We drift toward my Bronco, where I load the groceries, and then the dog jumps into the back seat as if she already knows her place. My back is still turned when Caleb says, “I ran into Will yesterday. He told me you’re helping him with that missing girl.”
I spin to face him, more than a little surprised. Will and I agreed to my being incognito. “My role isn’t official or anything.”
“I see. I thought you were just passing through is all.”
“Me too.” I close the tailgate with a thump. “Are you really doing okay, Caleb? You can tell me.”
His eyes flit toward mine without landing. Then he says, “I don’t really talk about those days, Anna. It’s just way easier not to.”
“No, of course. I get it. Listen, do you want to grab a drink or something? My treat.”
“Nah, I have to get home.” He hefts up the groceries in his arms like a prop, an excuse. “Rain check?”
“Sure, yeah. I’ll see you soon.”
* * *
—
On my way out of town, I roll down the window and turn up the radio, Bob Seger’s “Against the Wind” filling the car, which feels more solid somehow with the dog stretched out across the back seat as if she owns it. I assumed there’d be a big adjustment period for both of us, but the dog at least seems totally relaxed and unconcerned.
Back at the cabin, she finds a place by the woodstove and waits patiently for her dinner. I cook half the salmon for myself, searing it for a few minutes on each side in a hot skillet as the oil pops. We eat together and then she stretches out near my feet, while I sit up with Cameron’s copy of Jane Eyre, lookin
g for clues in the passages she’s underlined and dog-eared. I have little left in myself—I must have you; The soul, fortunately, has an interpreter…in the eye; He made me love him without looking at me; Are you anything akin to me, do you think, Jane?
The book seems to be a puzzle like everything else about Cameron, but can I solve it? Is the key to her dilemma and her pain here in the pages of her ravaged Penguin Classics paperback, or am I looking in the wrong place, for the wrong thing, grasping at straws?

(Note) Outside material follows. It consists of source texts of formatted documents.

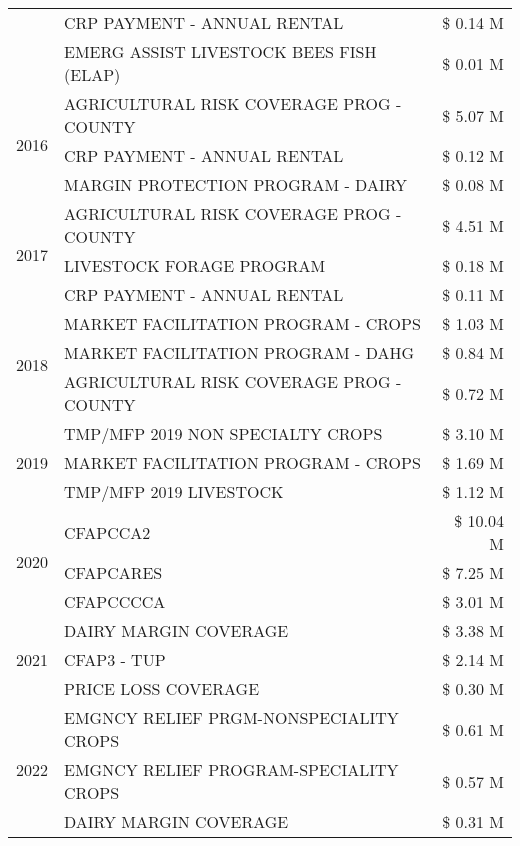 \begin{tabular}{llr}
 & CRP PAYMENT - ANNUAL RENTAL & \$ 0.14 M \\
 & EMERG ASSIST LIVESTOCK BEES FISH (ELAP) & \$ 0.01 M \\
\cline{1-3}
\multirow[t]{3}{*}{2016} & AGRICULTURAL RISK COVERAGE PROG - COUNTY & \$ 5.07 M \\
 & CRP PAYMENT - ANNUAL RENTAL & \$ 0.12 M \\
 & MARGIN PROTECTION PROGRAM - DAIRY & \$ 0.08 M \\
\cline{1-3}
\multirow[t]{3}{*}{2017} & AGRICULTURAL RISK COVERAGE PROG - COUNTY & \$ 4.51 M \\
 & LIVESTOCK FORAGE PROGRAM & \$ 0.18 M \\
 & CRP PAYMENT - ANNUAL RENTAL & \$ 0.11 M \\
\cline{1-3}
\multirow[t]{3}{*}{2018} & MARKET FACILITATION PROGRAM - CROPS & \$ 1.03 M \\
 & MARKET FACILITATION PROGRAM - DAHG & \$ 0.84 M \\
 & AGRICULTURAL RISK COVERAGE PROG - COUNTY & \$ 0.72 M \\
\cline{1-3}
\multirow[t]{3}{*}{2019} & TMP/MFP 2019 NON SPECIALTY CROPS & \$ 3.10 M \\
 & MARKET FACILITATION PROGRAM - CROPS & \$ 1.69 M \\
 & TMP/MFP 2019 LIVESTOCK & \$ 1.12 M \\
\cline{1-3}
\multirow[t]{3}{*}{2020} & CFAPCCA2 & \$ 10.04 M \\
 & CFAPCARES & \$ 7.25 M \\
 & CFAPCCCCA & \$ 3.01 M \\
\cline{1-3}
\multirow[t]{3}{*}{2021} & DAIRY MARGIN COVERAGE & \$ 3.38 M \\
 & CFAP3 - TUP & \$ 2.14 M \\
 & PRICE LOSS COVERAGE & \$ 0.30 M \\
\cline{1-3}
\multirow[t]{3}{*}{2022} & EMGNCY RELIEF PRGM-NONSPECIALITY CROPS & \$ 0.61 M \\
 & EMGNCY RELIEF PROGRAM-SPECIALITY CROPS & \$ 0.57 M \\
 & DAIRY MARGIN COVERAGE & \$ 0.31 M \\
\cline{1-3}
\bottomrule
\end{tabular}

I put down the book feeling my eyes burn, and watch the dog instead. The tip of her dark nose lightly touches the wall as her belly rises and falls rhythmically, as if whatever life she’s had before now doesn’t take up space or trouble her in the least. She sleeps so peacefully it makes the whole room feel lighter, and warmer.
(thirty-five)
“We’ve got this,” Will tells me the next morning before the polygraph technician arrives from Sacramento to interview Lydia and Drew Hague. “You said you were going to talk to Gray and Steve Gonzales about drumming up support for the search center, right?”

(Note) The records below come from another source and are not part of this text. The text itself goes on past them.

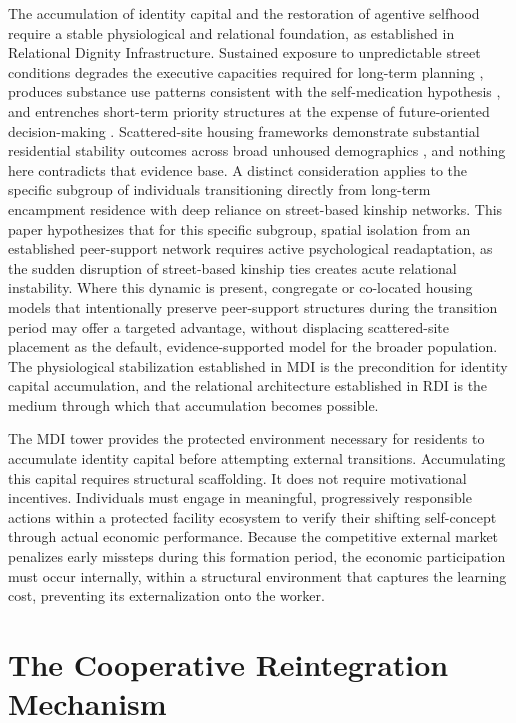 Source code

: \documentclass[12pt, letterpaper]{article}
\begin{document}
The accumulation of identity capital and the restoration of agentive selfhood require a stable physiological and relational foundation, as established in Relational Dignity Infrastructure. Sustained exposure to unpredictable street conditions degrades the executive capacities required for long-term planning \citep{arnsten2009stress}, produces substance use patterns consistent with the self-medication hypothesis \citep{khantzian1985self}, and entrenches short-term priority structures at the expense of future-oriented decision-making \citep{volkow2016neurobiologic}. Scattered-site housing frameworks demonstrate substantial residential stability outcomes across broad unhoused demographics \citep{tsemberis2004housing}, and nothing here contradicts that evidence base. A distinct consideration applies to the specific subgroup of individuals transitioning directly from long-term encampment residence with deep reliance on street-based kinship networks. This paper hypothesizes that for this specific subgroup, spatial isolation from an established peer-support network requires active psychological readaptation, as the sudden disruption of street-based kinship ties creates acute relational instability. Where this dynamic is present, congregate or co-located housing models that intentionally preserve peer-support structures during the transition period may offer a targeted advantage, without displacing scattered-site placement as the default, evidence-supported model for the broader population. The physiological stabilization established in MDI is the precondition for identity capital accumulation, and the relational architecture established in RDI is the medium through which that accumulation becomes possible.

The MDI tower provides the protected environment necessary for residents to accumulate identity capital before attempting external transitions. Accumulating this capital requires structural scaffolding. It does not require motivational incentives. Individuals must engage in meaningful, progressively responsible actions within a protected facility ecosystem to verify their shifting self-concept through actual economic performance. Because the competitive external market penalizes early missteps during this formation period, the economic participation must occur internally, within a structural environment that captures the learning cost, preventing its externalization onto the worker.

\section{The Cooperative Reintegration Mechanism}
\end{document}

“They’ll be in school all day. I can help you here.”
“We’ve got enough hands on deck. Get some rest and we’ll connect later?”
“Rest?” I ask incredulously. “When we’ve got two missing girls, and maybe three?”

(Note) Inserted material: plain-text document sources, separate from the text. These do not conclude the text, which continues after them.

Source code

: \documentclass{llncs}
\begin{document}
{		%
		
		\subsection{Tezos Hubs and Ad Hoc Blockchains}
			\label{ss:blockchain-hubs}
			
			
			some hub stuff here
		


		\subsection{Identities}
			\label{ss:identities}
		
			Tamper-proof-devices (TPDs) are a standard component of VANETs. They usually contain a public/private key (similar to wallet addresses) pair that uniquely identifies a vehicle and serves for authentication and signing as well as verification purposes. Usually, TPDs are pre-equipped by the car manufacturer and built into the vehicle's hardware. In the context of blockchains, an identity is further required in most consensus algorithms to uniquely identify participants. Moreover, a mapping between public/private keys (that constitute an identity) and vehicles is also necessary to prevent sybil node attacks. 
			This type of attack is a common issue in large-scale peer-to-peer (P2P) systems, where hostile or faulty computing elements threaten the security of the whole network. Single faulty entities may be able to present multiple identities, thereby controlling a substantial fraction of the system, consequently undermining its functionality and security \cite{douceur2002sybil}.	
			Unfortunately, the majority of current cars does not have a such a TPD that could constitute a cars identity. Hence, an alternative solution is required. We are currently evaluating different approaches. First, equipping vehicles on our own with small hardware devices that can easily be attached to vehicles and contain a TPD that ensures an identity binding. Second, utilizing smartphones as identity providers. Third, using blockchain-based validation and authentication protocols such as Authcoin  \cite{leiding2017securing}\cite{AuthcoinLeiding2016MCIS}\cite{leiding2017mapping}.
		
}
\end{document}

His look tells me to drop it. “It’s just a few hours. I’ll check in with you later.” Then he turns on his heel and leaves me wondering if he’s punishing me for Petaluma and Rod Fraser. Maybe he’s still fuming over missing resources and manpower or maybe it’s some deeper thing, our disagreement over Emily’s polygraph results, or what he said at Patterson’s about my getting too emotionally involved with this case for my own good. Whatever his reasons, he seems to be drawing a clear line, with me on the other side.